(SUPPLIED RECORDS)

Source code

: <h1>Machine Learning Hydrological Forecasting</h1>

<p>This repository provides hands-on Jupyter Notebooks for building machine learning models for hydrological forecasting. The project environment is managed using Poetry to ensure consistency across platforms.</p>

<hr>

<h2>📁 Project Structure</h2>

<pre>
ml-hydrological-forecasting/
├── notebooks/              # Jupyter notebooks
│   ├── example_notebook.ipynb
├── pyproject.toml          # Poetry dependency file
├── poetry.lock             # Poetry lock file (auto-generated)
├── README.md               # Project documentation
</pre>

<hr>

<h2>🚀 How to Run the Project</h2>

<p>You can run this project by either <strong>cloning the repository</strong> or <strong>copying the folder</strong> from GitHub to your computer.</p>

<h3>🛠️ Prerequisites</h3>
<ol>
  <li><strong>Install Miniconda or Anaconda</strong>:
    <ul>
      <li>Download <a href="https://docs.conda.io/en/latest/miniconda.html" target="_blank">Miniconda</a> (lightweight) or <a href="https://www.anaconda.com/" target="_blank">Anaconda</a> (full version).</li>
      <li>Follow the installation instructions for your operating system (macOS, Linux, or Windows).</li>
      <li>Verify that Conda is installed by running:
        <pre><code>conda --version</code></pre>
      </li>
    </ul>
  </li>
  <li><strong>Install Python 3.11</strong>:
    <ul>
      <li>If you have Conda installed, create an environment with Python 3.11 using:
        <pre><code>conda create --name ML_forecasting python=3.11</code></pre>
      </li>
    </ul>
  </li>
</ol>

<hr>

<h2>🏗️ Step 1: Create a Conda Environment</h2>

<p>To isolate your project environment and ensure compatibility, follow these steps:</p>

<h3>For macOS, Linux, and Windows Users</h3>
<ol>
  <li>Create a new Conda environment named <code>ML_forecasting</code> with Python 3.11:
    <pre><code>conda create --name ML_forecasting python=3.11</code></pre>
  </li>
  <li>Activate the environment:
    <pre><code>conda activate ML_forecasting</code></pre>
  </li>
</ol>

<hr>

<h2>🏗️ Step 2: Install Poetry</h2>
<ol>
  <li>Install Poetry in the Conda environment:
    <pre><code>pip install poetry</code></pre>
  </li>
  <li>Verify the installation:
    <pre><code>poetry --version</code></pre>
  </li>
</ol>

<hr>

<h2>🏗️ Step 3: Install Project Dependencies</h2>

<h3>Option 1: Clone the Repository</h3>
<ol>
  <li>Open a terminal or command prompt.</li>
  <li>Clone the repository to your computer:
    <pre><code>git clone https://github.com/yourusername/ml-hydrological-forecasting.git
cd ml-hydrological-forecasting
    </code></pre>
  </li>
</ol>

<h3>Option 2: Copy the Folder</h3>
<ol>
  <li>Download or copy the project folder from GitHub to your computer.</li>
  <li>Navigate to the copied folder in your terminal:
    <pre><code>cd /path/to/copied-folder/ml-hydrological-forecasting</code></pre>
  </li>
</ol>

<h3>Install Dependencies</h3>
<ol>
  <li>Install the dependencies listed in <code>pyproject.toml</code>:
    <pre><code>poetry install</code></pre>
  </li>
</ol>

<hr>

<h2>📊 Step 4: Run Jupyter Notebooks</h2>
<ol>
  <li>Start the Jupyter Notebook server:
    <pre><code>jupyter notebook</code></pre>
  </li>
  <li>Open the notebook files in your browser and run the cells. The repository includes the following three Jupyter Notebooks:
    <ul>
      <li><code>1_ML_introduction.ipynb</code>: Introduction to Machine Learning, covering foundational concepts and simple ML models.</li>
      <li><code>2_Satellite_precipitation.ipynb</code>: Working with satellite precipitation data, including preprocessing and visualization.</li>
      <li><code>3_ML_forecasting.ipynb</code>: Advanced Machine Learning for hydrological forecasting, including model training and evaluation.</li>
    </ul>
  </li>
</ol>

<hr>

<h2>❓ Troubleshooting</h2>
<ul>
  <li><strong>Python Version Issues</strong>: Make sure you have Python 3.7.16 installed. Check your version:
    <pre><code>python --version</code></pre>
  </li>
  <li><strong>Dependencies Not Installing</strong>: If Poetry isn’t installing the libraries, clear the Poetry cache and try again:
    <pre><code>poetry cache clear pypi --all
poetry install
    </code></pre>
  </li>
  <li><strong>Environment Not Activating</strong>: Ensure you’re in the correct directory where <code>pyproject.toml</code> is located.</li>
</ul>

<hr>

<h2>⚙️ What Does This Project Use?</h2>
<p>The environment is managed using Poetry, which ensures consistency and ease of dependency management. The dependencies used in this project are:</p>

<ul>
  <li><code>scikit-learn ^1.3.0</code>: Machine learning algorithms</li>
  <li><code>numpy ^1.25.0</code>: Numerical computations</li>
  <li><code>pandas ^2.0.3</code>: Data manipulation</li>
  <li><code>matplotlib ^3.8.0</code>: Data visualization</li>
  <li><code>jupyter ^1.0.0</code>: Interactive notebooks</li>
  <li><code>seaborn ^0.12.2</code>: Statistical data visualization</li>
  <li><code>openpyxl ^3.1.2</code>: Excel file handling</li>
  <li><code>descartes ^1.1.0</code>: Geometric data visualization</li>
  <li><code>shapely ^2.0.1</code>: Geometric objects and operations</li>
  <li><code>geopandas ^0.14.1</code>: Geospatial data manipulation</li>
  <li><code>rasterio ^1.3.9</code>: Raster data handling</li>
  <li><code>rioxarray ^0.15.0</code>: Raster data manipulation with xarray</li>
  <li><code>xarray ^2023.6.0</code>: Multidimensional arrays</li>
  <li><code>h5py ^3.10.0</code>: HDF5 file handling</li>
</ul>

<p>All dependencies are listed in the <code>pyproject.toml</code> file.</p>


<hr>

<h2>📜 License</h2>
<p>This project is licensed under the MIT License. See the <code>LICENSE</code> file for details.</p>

(End SUPPLIED RECORDS)

EXERCISE PROMPT: Everything above from the line containing "<li>Follow the installation" through the line containing "<li>If you have" must be copied exactly. Nothing outside that range belongs in the answer.

RESPONSE TO THIS EXERCISE:
      <li>Follow the installation instructions for your operating system (macOS, Linux, or Windows).</li>
      <li>Verify that Conda is installed by running:
        <pre><code>conda --version</code></pre>
      </li>
    </ul>
  </li>
  <li><strong>Install Python 3.11</strong>:
    <ul>
      <li>If you have Conda installed, create an environment with Python 3.11 using:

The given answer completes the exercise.